The mutual fund aficionados, meanwhile, can explore the option of buying the units of retirement funds in order to meet their long-term financial goals.
Although there is no restriction on the category of fund you opt for, some investors prefer the schemes that are designed for this very purpose i.e., retirement.
These funds have a lock-in for at least 5 years or till retirement age whichever is earlier, as per the Sebi’s guidelines on categorisation of mutual fund schemes.
Across the spectrum
There are a total of 26 retirement funds with total assets under management (AUM) of ₹20,200 crore.

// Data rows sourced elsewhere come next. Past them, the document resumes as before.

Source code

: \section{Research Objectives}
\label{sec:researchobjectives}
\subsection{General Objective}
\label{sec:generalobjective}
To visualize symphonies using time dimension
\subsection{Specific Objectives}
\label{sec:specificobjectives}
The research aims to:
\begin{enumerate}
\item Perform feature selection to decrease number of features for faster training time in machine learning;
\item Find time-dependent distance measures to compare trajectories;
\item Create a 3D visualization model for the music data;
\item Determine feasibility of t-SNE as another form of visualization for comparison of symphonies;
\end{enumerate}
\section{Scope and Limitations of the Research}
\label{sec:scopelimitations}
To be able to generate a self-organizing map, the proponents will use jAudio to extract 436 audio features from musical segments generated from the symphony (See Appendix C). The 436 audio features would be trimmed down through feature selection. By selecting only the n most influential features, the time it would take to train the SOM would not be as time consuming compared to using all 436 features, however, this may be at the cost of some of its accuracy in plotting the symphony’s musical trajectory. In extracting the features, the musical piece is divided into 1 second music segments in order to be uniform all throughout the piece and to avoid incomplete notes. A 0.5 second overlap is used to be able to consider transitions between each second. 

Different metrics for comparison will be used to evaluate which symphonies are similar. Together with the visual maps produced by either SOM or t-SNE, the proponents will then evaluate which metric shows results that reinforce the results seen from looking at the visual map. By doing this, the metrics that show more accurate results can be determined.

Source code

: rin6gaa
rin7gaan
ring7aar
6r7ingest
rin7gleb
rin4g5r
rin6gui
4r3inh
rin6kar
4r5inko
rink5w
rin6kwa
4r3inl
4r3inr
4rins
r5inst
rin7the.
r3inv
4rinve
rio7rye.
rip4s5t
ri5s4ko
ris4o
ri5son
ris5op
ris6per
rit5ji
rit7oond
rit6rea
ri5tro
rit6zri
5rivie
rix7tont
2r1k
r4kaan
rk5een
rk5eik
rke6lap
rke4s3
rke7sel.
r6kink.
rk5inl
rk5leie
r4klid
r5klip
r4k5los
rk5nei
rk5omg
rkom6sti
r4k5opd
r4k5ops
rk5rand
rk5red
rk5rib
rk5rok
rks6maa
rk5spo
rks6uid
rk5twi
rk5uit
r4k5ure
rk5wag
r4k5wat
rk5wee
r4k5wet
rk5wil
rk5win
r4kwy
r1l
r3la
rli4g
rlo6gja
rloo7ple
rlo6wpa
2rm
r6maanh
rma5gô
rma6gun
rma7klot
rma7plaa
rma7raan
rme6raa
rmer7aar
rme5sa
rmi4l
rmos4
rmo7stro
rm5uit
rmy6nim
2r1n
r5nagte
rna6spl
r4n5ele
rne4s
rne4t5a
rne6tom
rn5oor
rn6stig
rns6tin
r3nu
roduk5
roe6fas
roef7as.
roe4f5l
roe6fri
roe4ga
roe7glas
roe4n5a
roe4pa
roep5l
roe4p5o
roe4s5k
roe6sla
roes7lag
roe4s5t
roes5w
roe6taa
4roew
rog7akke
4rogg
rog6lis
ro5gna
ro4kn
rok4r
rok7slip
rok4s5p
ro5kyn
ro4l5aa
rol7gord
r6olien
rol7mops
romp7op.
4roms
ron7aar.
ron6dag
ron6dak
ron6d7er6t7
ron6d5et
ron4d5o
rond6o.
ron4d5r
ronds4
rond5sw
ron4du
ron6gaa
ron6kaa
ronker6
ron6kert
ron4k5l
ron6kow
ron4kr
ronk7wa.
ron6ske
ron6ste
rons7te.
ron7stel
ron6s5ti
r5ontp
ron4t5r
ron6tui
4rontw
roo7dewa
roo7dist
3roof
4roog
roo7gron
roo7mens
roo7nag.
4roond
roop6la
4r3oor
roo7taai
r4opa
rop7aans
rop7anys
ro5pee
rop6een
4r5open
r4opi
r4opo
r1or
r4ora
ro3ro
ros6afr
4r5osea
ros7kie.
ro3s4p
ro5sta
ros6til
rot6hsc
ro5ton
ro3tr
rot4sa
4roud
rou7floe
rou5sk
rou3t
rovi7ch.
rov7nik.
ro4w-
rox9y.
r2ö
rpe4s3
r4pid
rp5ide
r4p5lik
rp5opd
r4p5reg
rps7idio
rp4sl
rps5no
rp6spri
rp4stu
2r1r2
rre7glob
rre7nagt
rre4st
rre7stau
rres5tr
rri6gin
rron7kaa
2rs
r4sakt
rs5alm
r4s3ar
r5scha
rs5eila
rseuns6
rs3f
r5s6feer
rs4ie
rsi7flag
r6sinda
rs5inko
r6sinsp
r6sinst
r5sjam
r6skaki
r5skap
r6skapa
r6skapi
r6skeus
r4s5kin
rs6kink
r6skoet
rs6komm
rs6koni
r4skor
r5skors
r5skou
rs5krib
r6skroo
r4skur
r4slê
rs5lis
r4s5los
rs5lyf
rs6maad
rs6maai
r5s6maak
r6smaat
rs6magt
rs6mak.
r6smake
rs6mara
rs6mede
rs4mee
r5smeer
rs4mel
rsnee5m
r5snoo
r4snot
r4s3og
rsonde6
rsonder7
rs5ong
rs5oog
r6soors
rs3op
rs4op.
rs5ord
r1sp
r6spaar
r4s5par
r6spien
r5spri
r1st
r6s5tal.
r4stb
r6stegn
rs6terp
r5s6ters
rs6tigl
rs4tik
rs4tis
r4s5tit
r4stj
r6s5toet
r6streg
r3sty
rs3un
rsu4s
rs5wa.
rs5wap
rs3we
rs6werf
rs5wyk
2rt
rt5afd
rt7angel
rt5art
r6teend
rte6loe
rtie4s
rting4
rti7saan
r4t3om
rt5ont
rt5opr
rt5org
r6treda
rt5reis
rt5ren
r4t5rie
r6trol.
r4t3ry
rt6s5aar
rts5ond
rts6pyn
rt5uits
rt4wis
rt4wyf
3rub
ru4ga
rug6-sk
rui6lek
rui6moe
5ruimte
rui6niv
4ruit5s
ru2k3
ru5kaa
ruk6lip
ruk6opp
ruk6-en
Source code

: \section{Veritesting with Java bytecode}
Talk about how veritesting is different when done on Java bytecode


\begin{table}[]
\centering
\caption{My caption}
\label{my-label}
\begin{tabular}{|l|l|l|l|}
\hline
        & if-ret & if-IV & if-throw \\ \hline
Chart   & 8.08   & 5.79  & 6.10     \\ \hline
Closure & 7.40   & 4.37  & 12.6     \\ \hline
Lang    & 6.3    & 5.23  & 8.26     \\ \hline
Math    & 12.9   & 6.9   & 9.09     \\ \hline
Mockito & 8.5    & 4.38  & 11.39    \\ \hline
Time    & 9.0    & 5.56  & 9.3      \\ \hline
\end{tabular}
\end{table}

Most of these funds are smaller funds with tiny assets under management (AUMs) of under ₹100 crore. The funds with large asset size include HDFC Retirement Savings Fund - Equity Plan ( ₹3,588 crore), Nippon India Retirement Fund - Wealth Creation Scheme ( ₹2,594 crore) and UTI Retirement Benefit Pension Fund ( ₹3,991 crore).
The same distinction is evident in the CAGR (compound annual growth rate) returns these plans deliver.
Some plans have given as high as 20-30 percent returns in the past three years, for instance, while others have delivered a paltry return of 4-5 percent during this period.
Types of retirement funds
Although these schemes serve one purpose — saving for retirement — they have different composition based on the specific goal they promise to achieve.
A few plans follow an aggressive hybrid investing strategy, some stick to a conservative strategy while others offer a debt plan. Similarly, some schemes are inclined towards creating pension funds, while others are meant for wealth creation.
It is noteworthy to mention that there is another category of solution-oriented schemes i.e., children’s funds. There are a total of 10 schemes in the second category of solution-oriented funds.